Monday, December 14, 2020

"That should be absolutely stunning. At what point do we wake up and say, this can't be normalized?"- Dr. Craig Spencer, director of Global Health in Emergency Medicine at New York-Presbyterian/Columbia University Medical Center.

"I'm really amazed at how we have this sense of apathy." -Dr. Gbenga Ogedegbe, professor of medicine and population health at New York University Grossman School of Medicine.

"I'm feeling much more anger and frustration than I did before because much of what we're dealing with now was preventable." -Dr Darrell Owens, Seattle, Wash.
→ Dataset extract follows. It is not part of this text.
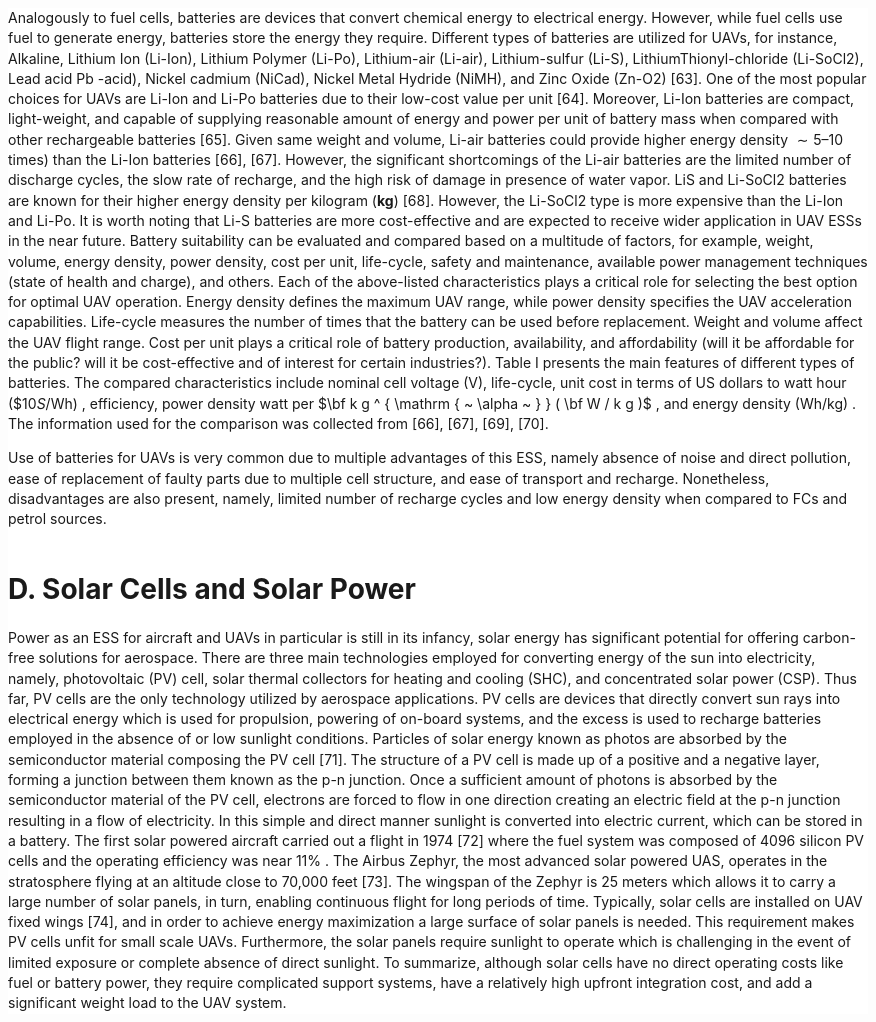 Analogously to fuel cells, batteries are devices that convert chemical energy to electrical energy. However, while fuel cells use fuel to generate energy, batteries store the energy they require. Different types of batteries are utilized for UAVs, for instance, Alkaline, Lithium Ion (Li-Ion), Lithium Polymer (Li-Po), Lithium-air (Li-air), Lithium-sulfur (Li-S), LithiumThionyl-chloride (Li-SoCl2), Lead acid $\mathrm { P b }$ -acid), Nickel cadmium (NiCad), Nickel Metal Hydride (NiMH), and Zinc Oxide (Zn-O2) [63]. One of the most popular choices for UAVs are Li-Ion and Li-Po batteries due to their low-cost value per unit [64]. Moreover, Li-Ion batteries are compact, light-weight, and capable of supplying reasonable amount of energy and power per unit of battery mass when compared with other rechargeable batteries [65]. Given same weight and volume, Li-air batteries could provide higher energy density $\sim 5 – 1 0$ times) than the Li-Ion batteries [66], [67]. However, the significant shortcomings of the Li-air batteries are the limited number of discharge cycles, the slow rate of recharge, and the high risk of damage in presence of water vapor. LiS and Li-SoCl2 batteries are known for their higher energy density per kilogram $( \mathbf { k g } )$ [68]. However, the Li-SoCl2 type is more expensive than the Li-Ion and Li-Po. It is worth noting that Li-S batteries are more cost-effective and are expected to receive wider application in UAV ESSs in the near future. Battery suitability can be evaluated and compared based on a multitude of factors, for example, weight, volume, energy density, power density, cost per unit, life-cycle, safety and maintenance, available power management techniques (state of health and charge), and others. Each of the above-listed characteristics plays a critical role for selecting the best option for optimal UAV operation. Energy density defines the maximum UAV range, while power density specifies the UAV acceleration capabilities. Life-cycle measures the number of times that the battery can be used before replacement. Weight and volume affect the UAV flight range. Cost per unit plays a critical role of battery production, availability, and affordability (will it be affordable for the public? will it be cost-effective and of interest for certain industries?). Table I presents the main features of different types of batteries. The compared characteristics include nominal cell voltage (V), life-cycle, unit cost in terms of US dollars to watt hour $( { \$ 10 S } / { \mathrm { W h } } )$ , efficiency, power density watt per $\bf k g ^ { \mathrm { ~ \alpha ~ } } ( \bf W / k g )$ , and energy density $( \mathrm { W h / k g } )$ . The information used for the comparison was collected from [66], [67], [69], [70].  

Use of batteries for UAVs is very common due to multiple advantages of this ESS, namely absence of noise and direct pollution, ease of replacement of faulty parts due to multiple cell structure, and ease of transport and recharge. Nonetheless, disadvantages are also present, namely, limited number of recharge cycles and low energy density when compared to FCs and petrol sources.  

# D. Solar Cells and Solar Power  

Power as an ESS for aircraft and UAVs in particular is still in its infancy, solar energy has significant potential for offering carbon-free solutions for aerospace. There are three main technologies employed for converting energy of the sun into electricity, namely, photovoltaic (PV) cell, solar thermal collectors for heating and cooling (SHC), and concentrated solar power (CSP). Thus far, PV cells are the only technology utilized by aerospace applications. PV cells are devices that directly convert sun rays into electrical energy which is used for propulsion, powering of on-board systems, and the excess is used to recharge batteries employed in the absence of or low sunlight conditions. Particles of solar energy known as photos are absorbed by the semiconductor material composing the PV cell [71]. The structure of a PV cell is made up of a positive and a negative layer, forming a junction between them known as the p-n junction. Once a sufficient amount of photons is absorbed by the semiconductor material of the PV cell, electrons are forced to flow in one direction creating an electric field at the p-n junction resulting in a flow of electricity. In this simple and direct manner sunlight is converted into electric current, which can be stored in a battery. The first solar powered aircraft carried out a flight in 1974 [72] where the fuel system was composed of 4096 silicon PV cells and the operating efficiency was near $1 1 \%$ . The Airbus Zephyr, the most advanced solar powered UAS, operates in the stratosphere flying at an altitude close to 70,000 feet [73]. The wingspan of the Zephyr is 25 meters which allows it to carry a large number of solar panels, in turn, enabling continuous flight for long periods of time. Typically, solar cells are installed on UAV fixed wings [74], and in order to achieve energy maximization a large surface of solar panels is needed. This requirement makes PV cells unfit for small scale UAVs. Furthermore, the solar panels require sunlight to operate which is challenging in the event of limited exposure or complete absence of direct sunlight. To summarize, although solar cells have no direct operating costs like fuel or battery power, they require complicated support systems, have a relatively high upfront integration cost, and add a significant weight load to the UAV system.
"These are so often preventable losses."-Katherine Evering-Rowe, a therapist, COVID Grief Network, Philadelphia.

"That 300,000 Americans would be dead and life would go on and people would not have empathy for their fellow Americans,I can tell you this is worse than being in war. I call this a crime against humanity, because that's exactly what this is."-ER doctor Cleavon Gilman, a veteran of the Iraq war, says it's still hard to communicate the brutality of a disease that kills people in the privacy of a hospital wing, not on the streets.

"Nobody wants to hear sad stories like these, people don't want to."-Nurse Jessica Scarlett, McAllen, Texas.


Tremendous report by NPR.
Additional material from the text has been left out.